▶ _Exercise aim_
Set the data down again, exactly as it appears below.

[Stored data]
____________________

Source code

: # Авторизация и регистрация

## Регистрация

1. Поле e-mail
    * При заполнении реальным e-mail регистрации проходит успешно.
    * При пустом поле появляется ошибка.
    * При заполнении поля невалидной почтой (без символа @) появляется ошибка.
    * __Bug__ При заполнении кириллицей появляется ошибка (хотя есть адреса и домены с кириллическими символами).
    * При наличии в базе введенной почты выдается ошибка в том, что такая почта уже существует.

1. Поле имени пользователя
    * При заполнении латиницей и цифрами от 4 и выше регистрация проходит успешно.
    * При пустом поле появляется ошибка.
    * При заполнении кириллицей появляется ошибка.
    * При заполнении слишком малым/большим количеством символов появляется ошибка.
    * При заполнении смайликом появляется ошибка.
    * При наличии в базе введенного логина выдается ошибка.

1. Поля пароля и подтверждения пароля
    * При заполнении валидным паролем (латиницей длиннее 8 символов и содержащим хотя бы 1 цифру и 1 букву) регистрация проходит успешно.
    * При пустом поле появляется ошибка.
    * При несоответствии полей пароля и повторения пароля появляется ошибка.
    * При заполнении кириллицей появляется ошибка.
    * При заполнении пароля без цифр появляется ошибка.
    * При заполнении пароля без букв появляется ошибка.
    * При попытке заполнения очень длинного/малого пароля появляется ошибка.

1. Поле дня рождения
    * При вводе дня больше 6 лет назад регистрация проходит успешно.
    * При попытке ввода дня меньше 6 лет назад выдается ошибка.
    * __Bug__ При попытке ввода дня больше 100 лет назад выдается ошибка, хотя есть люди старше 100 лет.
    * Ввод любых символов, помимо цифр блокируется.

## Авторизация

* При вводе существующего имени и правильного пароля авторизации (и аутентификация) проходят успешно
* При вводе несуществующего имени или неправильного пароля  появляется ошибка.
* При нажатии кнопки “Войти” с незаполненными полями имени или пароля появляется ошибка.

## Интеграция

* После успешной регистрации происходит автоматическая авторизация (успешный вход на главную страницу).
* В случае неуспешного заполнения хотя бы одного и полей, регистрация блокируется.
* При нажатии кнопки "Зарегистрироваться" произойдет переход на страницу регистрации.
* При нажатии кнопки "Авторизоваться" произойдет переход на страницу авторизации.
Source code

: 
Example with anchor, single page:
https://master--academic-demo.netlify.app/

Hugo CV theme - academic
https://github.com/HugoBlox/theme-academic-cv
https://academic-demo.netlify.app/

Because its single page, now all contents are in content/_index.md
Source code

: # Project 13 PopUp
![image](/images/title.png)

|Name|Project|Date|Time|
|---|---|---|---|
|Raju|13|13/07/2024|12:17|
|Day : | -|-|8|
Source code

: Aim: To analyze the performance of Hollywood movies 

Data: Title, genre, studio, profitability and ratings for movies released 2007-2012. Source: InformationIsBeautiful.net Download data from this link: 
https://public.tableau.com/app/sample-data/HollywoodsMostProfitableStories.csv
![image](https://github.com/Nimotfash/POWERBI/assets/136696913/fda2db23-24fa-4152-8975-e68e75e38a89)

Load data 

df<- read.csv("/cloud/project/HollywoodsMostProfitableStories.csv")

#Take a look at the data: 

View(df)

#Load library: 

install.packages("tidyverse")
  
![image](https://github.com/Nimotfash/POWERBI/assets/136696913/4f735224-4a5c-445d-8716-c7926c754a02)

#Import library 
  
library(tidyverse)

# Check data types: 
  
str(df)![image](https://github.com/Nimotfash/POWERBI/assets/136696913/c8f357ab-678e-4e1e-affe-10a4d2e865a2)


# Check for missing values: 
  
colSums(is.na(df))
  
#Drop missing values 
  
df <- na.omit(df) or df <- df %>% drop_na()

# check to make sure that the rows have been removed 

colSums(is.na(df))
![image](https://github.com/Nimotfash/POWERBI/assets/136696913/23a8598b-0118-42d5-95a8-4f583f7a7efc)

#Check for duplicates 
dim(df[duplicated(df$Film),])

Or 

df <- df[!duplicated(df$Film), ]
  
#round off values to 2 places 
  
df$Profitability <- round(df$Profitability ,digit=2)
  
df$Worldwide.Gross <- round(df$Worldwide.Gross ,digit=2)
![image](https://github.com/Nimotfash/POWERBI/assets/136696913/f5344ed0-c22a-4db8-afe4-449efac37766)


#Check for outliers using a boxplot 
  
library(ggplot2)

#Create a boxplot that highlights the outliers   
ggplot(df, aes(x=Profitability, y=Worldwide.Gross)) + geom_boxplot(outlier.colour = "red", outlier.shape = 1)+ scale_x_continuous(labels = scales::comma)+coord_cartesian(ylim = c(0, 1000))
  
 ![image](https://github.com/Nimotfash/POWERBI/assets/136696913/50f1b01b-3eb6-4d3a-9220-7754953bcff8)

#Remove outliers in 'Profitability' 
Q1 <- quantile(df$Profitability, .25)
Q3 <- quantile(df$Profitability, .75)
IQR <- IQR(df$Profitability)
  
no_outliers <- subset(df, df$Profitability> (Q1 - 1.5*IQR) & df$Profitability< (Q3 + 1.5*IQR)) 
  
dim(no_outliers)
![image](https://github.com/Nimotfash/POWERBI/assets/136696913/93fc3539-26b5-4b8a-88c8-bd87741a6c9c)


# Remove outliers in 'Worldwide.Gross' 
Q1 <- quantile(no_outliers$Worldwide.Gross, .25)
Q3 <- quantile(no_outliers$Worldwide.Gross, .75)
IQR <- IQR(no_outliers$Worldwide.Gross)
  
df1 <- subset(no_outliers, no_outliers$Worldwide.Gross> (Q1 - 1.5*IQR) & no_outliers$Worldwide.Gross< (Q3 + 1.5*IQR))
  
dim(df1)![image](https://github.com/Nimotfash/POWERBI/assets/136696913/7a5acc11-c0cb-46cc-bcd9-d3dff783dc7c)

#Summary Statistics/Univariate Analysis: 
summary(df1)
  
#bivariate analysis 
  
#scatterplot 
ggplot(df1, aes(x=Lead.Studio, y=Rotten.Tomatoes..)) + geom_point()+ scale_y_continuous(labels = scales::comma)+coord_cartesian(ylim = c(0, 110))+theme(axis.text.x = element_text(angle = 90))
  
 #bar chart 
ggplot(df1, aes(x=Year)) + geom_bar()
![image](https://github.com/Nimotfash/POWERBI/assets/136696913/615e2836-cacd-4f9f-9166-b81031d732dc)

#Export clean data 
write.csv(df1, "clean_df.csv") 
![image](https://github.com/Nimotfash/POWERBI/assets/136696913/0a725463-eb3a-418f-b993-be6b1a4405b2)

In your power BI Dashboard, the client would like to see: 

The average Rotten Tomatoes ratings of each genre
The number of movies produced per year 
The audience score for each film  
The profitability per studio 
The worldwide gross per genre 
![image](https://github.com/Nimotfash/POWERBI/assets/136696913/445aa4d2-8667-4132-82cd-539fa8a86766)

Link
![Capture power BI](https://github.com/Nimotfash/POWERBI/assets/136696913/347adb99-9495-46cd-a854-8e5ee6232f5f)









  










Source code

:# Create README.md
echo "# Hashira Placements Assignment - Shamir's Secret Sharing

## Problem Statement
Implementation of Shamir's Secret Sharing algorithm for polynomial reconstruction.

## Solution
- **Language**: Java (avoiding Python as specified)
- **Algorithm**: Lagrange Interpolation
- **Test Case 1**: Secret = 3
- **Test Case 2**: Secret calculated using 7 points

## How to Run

____________________

▶ _Your solution_
Source code

: # Авторизация и регистрация

## Регистрация

1. Поле e-mail
    * При заполнении реальным e-mail регистрации проходит успешно.
    * При пустом поле появляется ошибка.
    * При заполнении поля невалидной почтой (без символа @) появляется ошибка.
    * __Bug__ При заполнении кириллицей появляется ошибка (хотя есть адреса и домены с кириллическими символами).
    * При наличии в базе введенной почты выдается ошибка в том, что такая почта уже существует.

1. Поле имени пользователя
    * При заполнении латиницей и цифрами от 4 и выше регистрация проходит успешно.
    * При пустом поле появляется ошибка.
    * При заполнении кириллицей появляется ошибка.
    * При заполнении слишком малым/большим количеством символов появляется ошибка.
    * При заполнении смайликом появляется ошибка.
    * При наличии в базе введенного логина выдается ошибка.

1. Поля пароля и подтверждения пароля
    * При заполнении валидным паролем (латиницей длиннее 8 символов и содержащим хотя бы 1 цифру и 1 букву) регистрация проходит успешно.
    * При пустом поле появляется ошибка.
    * При несоответствии полей пароля и повторения пароля появляется ошибка.
    * При заполнении кириллицей появляется ошибка.
    * При заполнении пароля без цифр появляется ошибка.
    * При заполнении пароля без букв появляется ошибка.
    * При попытке заполнения очень длинного/малого пароля появляется ошибка.

1. Поле дня рождения
    * При вводе дня больше 6 лет назад регистрация проходит успешно.
    * При попытке ввода дня меньше 6 лет назад выдается ошибка.
    * __Bug__ При попытке ввода дня больше 100 лет назад выдается ошибка, хотя есть люди старше 100 лет.
    * Ввод любых символов, помимо цифр блокируется.

## Авторизация

* При вводе существующего имени и правильного пароля авторизации (и аутентификация) проходят успешно
* При вводе несуществующего имени или неправильного пароля  появляется ошибка.
* При нажатии кнопки “Войти” с незаполненными полями имени или пароля появляется ошибка.

## Интеграция

* После успешной регистрации происходит автоматическая авторизация (успешный вход на главную страницу).
* В случае неуспешного заполнения хотя бы одного и полей, регистрация блокируется.
* При нажатии кнопки "Зарегистрироваться" произойдет переход на страницу регистрации.
* При нажатии кнопки "Авторизоваться" произойдет переход на страницу авторизации.
Source code

: 
Example with anchor, single page:
https://master--academic-demo.netlify.app/

Hugo CV theme - academic
https://github.com/HugoBlox/theme-academic-cv
https://academic-demo.netlify.app/

Because its single page, now all contents are in content/_index.md
Source code

: # Project 13 PopUp
![image](/images/title.png)

|Name|Project|Date|Time|
|---|---|---|---|
|Raju|13|13/07/2024|12:17|
|Day : | -|-|8|
Source code

: Aim: To analyze the performance of Hollywood movies 

Data: Title, genre, studio, profitability and ratings for movies released 2007-2012. Source: InformationIsBeautiful.net Download data from this link: 
https://public.tableau.com/app/sample-data/HollywoodsMostProfitableStories.csv
![image](https://github.com/Nimotfash/POWERBI/assets/136696913/fda2db23-24fa-4152-8975-e68e75e38a89)

Load data 

df<- read.csv("/cloud/project/HollywoodsMostProfitableStories.csv")

#Take a look at the data: 

View(df)

#Load library: 

install.packages("tidyverse")
  
![image](https://github.com/Nimotfash/POWERBI/assets/136696913/4f735224-4a5c-445d-8716-c7926c754a02)

#Import library 
  
library(tidyverse)

# Check data types: 
  
str(df)![image](https://github.com/Nimotfash/POWERBI/assets/136696913/c8f357ab-678e-4e1e-affe-10a4d2e865a2)


# Check for missing values: 
  
colSums(is.na(df))
  
#Drop missing values 
  
df <- na.omit(df) or df <- df %>% drop_na()

# check to make sure that the rows have been removed 

colSums(is.na(df))
![image](https://github.com/Nimotfash/POWERBI/assets/136696913/23a8598b-0118-42d5-95a8-4f583f7a7efc)

#Check for duplicates 
dim(df[duplicated(df$Film),])

Or 

df <- df[!duplicated(df$Film), ]
  
#round off values to 2 places 
  
df$Profitability <- round(df$Profitability ,digit=2)
  
df$Worldwide.Gross <- round(df$Worldwide.Gross ,digit=2)
![image](https://github.com/Nimotfash/POWERBI/assets/136696913/f5344ed0-c22a-4db8-afe4-449efac37766)


#Check for outliers using a boxplot 
  
library(ggplot2)

#Create a boxplot that highlights the outliers   
ggplot(df, aes(x=Profitability, y=Worldwide.Gross)) + geom_boxplot(outlier.colour = "red", outlier.shape = 1)+ scale_x_continuous(labels = scales::comma)+coord_cartesian(ylim = c(0, 1000))
  
 ![image](https://github.com/Nimotfash/POWERBI/assets/136696913/50f1b01b-3eb6-4d3a-9220-7754953bcff8)

#Remove outliers in 'Profitability' 
Q1 <- quantile(df$Profitability, .25)
Q3 <- quantile(df$Profitability, .75)
IQR <- IQR(df$Profitability)
  
no_outliers <- subset(df, df$Profitability> (Q1 - 1.5*IQR) & df$Profitability< (Q3 + 1.5*IQR)) 
  
dim(no_outliers)
![image](https://github.com/Nimotfash/POWERBI/assets/136696913/93fc3539-26b5-4b8a-88c8-bd87741a6c9c)


# Remove outliers in 'Worldwide.Gross' 
Q1 <- quantile(no_outliers$Worldwide.Gross, .25)
Q3 <- quantile(no_outliers$Worldwide.Gross, .75)
IQR <- IQR(no_outliers$Worldwide.Gross)
  
df1 <- subset(no_outliers, no_outliers$Worldwide.Gross> (Q1 - 1.5*IQR) & no_outliers$Worldwide.Gross< (Q3 + 1.5*IQR))
  
dim(df1)![image](https://github.com/Nimotfash/POWERBI/assets/136696913/7a5acc11-c0cb-46cc-bcd9-d3dff783dc7c)

#Summary Statistics/Univariate Analysis: 
summary(df1)
  
#bivariate analysis 
  
#scatterplot 
ggplot(df1, aes(x=Lead.Studio, y=Rotten.Tomatoes..)) + geom_point()+ scale_y_continuous(labels = scales::comma)+coord_cartesian(ylim = c(0, 110))+theme(axis.text.x = element_text(angle = 90))
  
 #bar chart 
ggplot(df1, aes(x=Year)) + geom_bar()
![image](https://github.com/Nimotfash/POWERBI/assets/136696913/615e2836-cacd-4f9f-9166-b81031d732dc)

#Export clean data 
write.csv(df1, "clean_df.csv") 
![image](https://github.com/Nimotfash/POWERBI/assets/136696913/0a725463-eb3a-418f-b993-be6b1a4405b2)

In your power BI Dashboard, the client would like to see: 

The average Rotten Tomatoes ratings of each genre
The number of movies produced per year 
The audience score for each film  
The profitability per studio 
The worldwide gross per genre 
![image](https://github.com/Nimotfash/POWERBI/assets/136696913/445aa4d2-8667-4132-82cd-539fa8a86766)

Link
![Capture power BI](https://github.com/Nimotfash/POWERBI/assets/136696913/347adb99-9495-46cd-a854-8e5ee6232f5f)









  










Source code

:# Create README.md
echo "# Hashira Placements Assignment - Shamir's Secret Sharing

## Problem Statement
Implementation of Shamir's Secret Sharing algorithm for polynomial reconstruction.

## Solution
- **Language**: Java (avoiding Python as specified)
- **Algorithm**: Lagrange Interpolation
- **Test Case 1**: Secret = 3
- **Test Case 2**: Secret calculated using 7 points

## How to Run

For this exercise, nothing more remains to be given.